Copy the listing exactly, images excluded.

INPUT Block Start

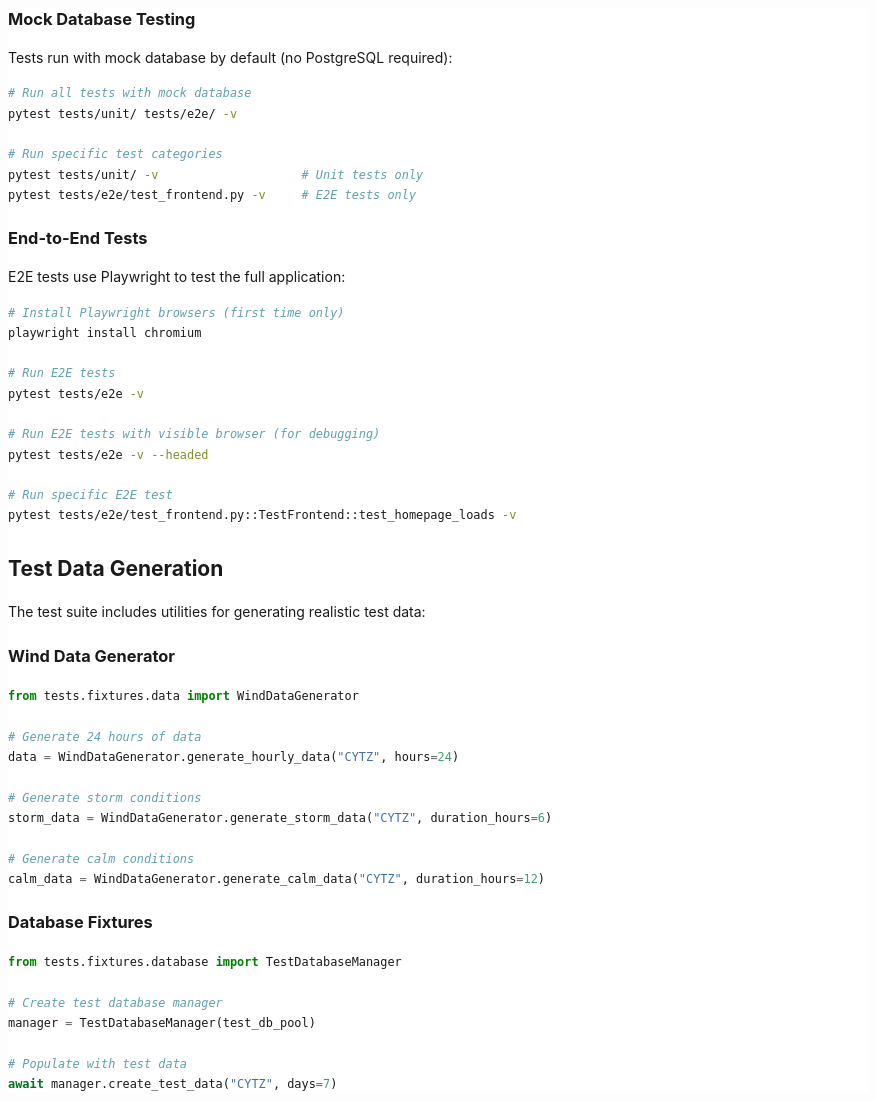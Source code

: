 ### Mock Database Testing

Tests run with mock database by default (no PostgreSQL required):

```bash
# Run all tests with mock database
pytest tests/unit/ tests/e2e/ -v

# Run specific test categories
pytest tests/unit/ -v                    # Unit tests only
pytest tests/e2e/test_frontend.py -v     # E2E tests only
```

### End-to-End Tests

E2E tests use Playwright to test the full application:

```bash
# Install Playwright browsers (first time only)
playwright install chromium

# Run E2E tests
pytest tests/e2e -v

# Run E2E tests with visible browser (for debugging)
pytest tests/e2e -v --headed

# Run specific E2E test
pytest tests/e2e/test_frontend.py::TestFrontend::test_homepage_loads -v
```

## Test Data Generation

The test suite includes utilities for generating realistic test data:

### Wind Data Generator

```python
from tests.fixtures.data import WindDataGenerator

# Generate 24 hours of data
data = WindDataGenerator.generate_hourly_data("CYTZ", hours=24)

# Generate storm conditions
storm_data = WindDataGenerator.generate_storm_data("CYTZ", duration_hours=6)

# Generate calm conditions
calm_data = WindDataGenerator.generate_calm_data("CYTZ", duration_hours=12)
```

### Database Fixtures

```python
from tests.fixtures.database import TestDatabaseManager

# Create test database manager
manager = TestDatabaseManager(test_db_pool)

# Populate with test data
await manager.create_test_data("CYTZ", days=7)
```
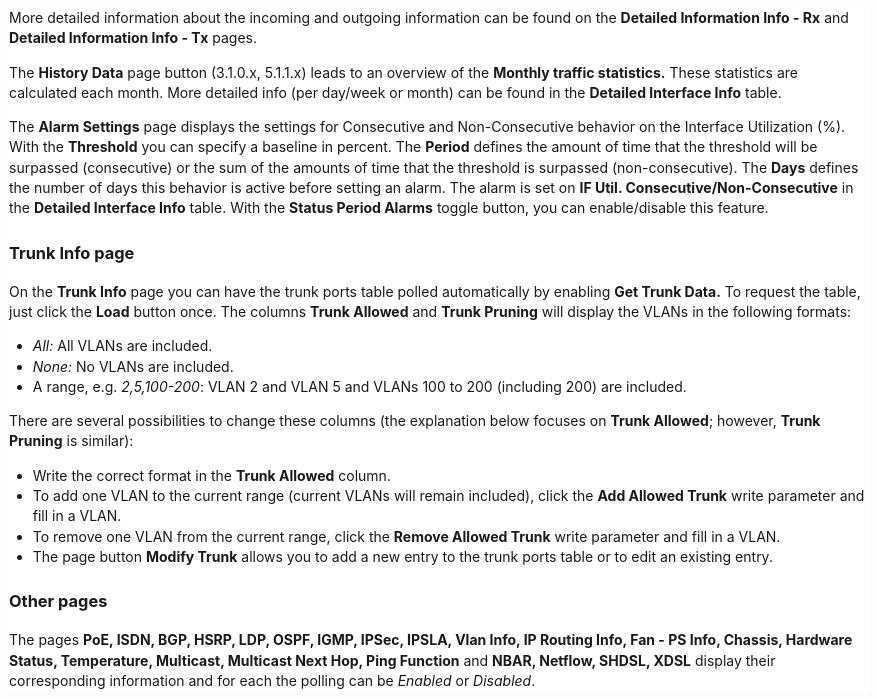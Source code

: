 More detailed information about the incoming and outgoing information
can be found on the **Detailed Information Info - Rx** and **Detailed
Information Info - Tx** pages.

The **History Data** page button (3.1.0.x, 5.1.1.x) leads to an overview
of the **Monthly traffic statistics.** These statistics are calculated
each month. More detailed info (per day/week or month) can be found in
the **Detailed Interface Info** table.

The **Alarm Settings** page displays the settings for Consecutive and
Non-Consecutive behavior on the Interface Utilization (%). With the
**Threshold** you can specify a baseline in percent. The **Period**
defines the amount of time that the threshold will be surpassed
(consecutive) or the sum of the amounts of time that the threshold is
surpassed (non-consecutive). The **Days** defines the number of days
this behavior is active before setting an alarm. The alarm is set on
**IF Util. Consecutive/Non-Consecutive** in the **Detailed Interface
Info** table. With the **Status Period Alarms** toggle button, you can
enable/disable this feature.

### <span class="ms-rteStyle-Accent1">Trunk Info page</span>

On the **Trunk Info** page you can have the trunk ports table polled
automatically by enabling **Get Trunk Data.** To request the table, just
click the **Load** button once. The columns **Trunk Allowed** and
**Trunk Pruning** will display the VLANs in the following formats:

-   *All:* All VLANs are included.
-   *None:* No VLANs are included.
-   A range, e.g. *2,5,100-200*: VLAN 2 and VLAN 5 and VLANs 100 to 200
    (including 200) are included.

There are several possibilities to change these columns (the explanation
below focuses on **Trunk Allowed**; however, **Trunk Pruning** is
similar):

-   Write the correct format in the **Trunk Allowed** column.
-   To add one VLAN to the current range (current VLANs will remain
    included), click the **Add Allowed Trunk** write parameter and fill
    in a VLAN.
-   To remove one VLAN from the current range, click the **Remove
    Allowed Trunk** write parameter and fill in a VLAN.
-   The page button **Modify Trunk** allows you to add a new entry to
    the trunk ports table or to edit an existing entry.

### <span class="ms-rteStyle-Accent1">Other pages</span>

The pages **PoE, ISDN, BGP, HSRP, LDP, OSPF, IGMP, IPSec, IPSLA, Vlan
Info, IP Routing Info, Fan - PS Info, Chassis, Hardware Status,
Temperature, Multicast, Multicast Next Hop, Ping Function** and **NBAR,
Netflow, SHDSL, XDSL** display their corresponding information and for
each the polling can be *Enabled* or *Disabled*.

INPUT Block End

- [EXPECTED ANSWER]:
Source code

: ### Mock Database Testing

Tests run with mock database by default (no PostgreSQL required):

```bash
# Run all tests with mock database
pytest tests/unit/ tests/e2e/ -v

# Run specific test categories
pytest tests/unit/ -v                    # Unit tests only
pytest tests/e2e/test_frontend.py -v     # E2E tests only
```

### End-to-End Tests

E2E tests use Playwright to test the full application:

```bash
# Install Playwright browsers (first time only)
playwright install chromium

# Run E2E tests
pytest tests/e2e -v

# Run E2E tests with visible browser (for debugging)
pytest tests/e2e -v --headed

# Run specific E2E test
pytest tests/e2e/test_frontend.py::TestFrontend::test_homepage_loads -v
```

## Test Data Generation

The test suite includes utilities for generating realistic test data:

### Wind Data Generator

```python
from tests.fixtures.data import WindDataGenerator

# Generate 24 hours of data
data = WindDataGenerator.generate_hourly_data("CYTZ", hours=24)

# Generate storm conditions
storm_data = WindDataGenerator.generate_storm_data("CYTZ", duration_hours=6)

# Generate calm conditions
calm_data = WindDataGenerator.generate_calm_data("CYTZ", duration_hours=12)
```

### Database Fixtures

```python
from tests.fixtures.database import TestDatabaseManager

# Create test database manager
manager = TestDatabaseManager(test_db_pool)

# Populate with test data
await manager.create_test_data("CYTZ", days=7)
```
Source code

: More detailed information about the incoming and outgoing information
can be found on the **Detailed Information Info - Rx** and **Detailed
Information Info - Tx** pages.

The **History Data** page button (3.1.0.x, 5.1.1.x) leads to an overview
of the **Monthly traffic statistics.** These statistics are calculated
each month. More detailed info (per day/week or month) can be found in
the **Detailed Interface Info** table.

The **Alarm Settings** page displays the settings for Consecutive and
Non-Consecutive behavior on the Interface Utilization (%). With the
**Threshold** you can specify a baseline in percent. The **Period**
defines the amount of time that the threshold will be surpassed
(consecutive) or the sum of the amounts of time that the threshold is
surpassed (non-consecutive). The **Days** defines the number of days
this behavior is active before setting an alarm. The alarm is set on
**IF Util. Consecutive/Non-Consecutive** in the **Detailed Interface
Info** table. With the **Status Period Alarms** toggle button, you can
enable/disable this feature.

### <span class="ms-rteStyle-Accent1">Trunk Info page</span>

On the **Trunk Info** page you can have the trunk ports table polled
automatically by enabling **Get Trunk Data.** To request the table, just
click the **Load** button once. The columns **Trunk Allowed** and
**Trunk Pruning** will display the VLANs in the following formats:

-   *All:* All VLANs are included.
-   *None:* No VLANs are included.
-   A range, e.g. *2,5,100-200*: VLAN 2 and VLAN 5 and VLANs 100 to 200
    (including 200) are included.

There are several possibilities to change these columns (the explanation
below focuses on **Trunk Allowed**; however, **Trunk Pruning** is
similar):

-   Write the correct format in the **Trunk Allowed** column.
-   To add one VLAN to the current range (current VLANs will remain
    included), click the **Add Allowed Trunk** write parameter and fill
    in a VLAN.
-   To remove one VLAN from the current range, click the **Remove
    Allowed Trunk** write parameter and fill in a VLAN.
-   The page button **Modify Trunk** allows you to add a new entry to
    the trunk ports table or to edit an existing entry.

### <span class="ms-rteStyle-Accent1">Other pages</span>

The pages **PoE, ISDN, BGP, HSRP, LDP, OSPF, IGMP, IPSec, IPSLA, Vlan
Info, IP Routing Info, Fan - PS Info, Chassis, Hardware Status,
Temperature, Multicast, Multicast Next Hop, Ping Function** and **NBAR,
Netflow, SHDSL, XDSL** display their corresponding information and for
each the polling can be *Enabled* or *Disabled*.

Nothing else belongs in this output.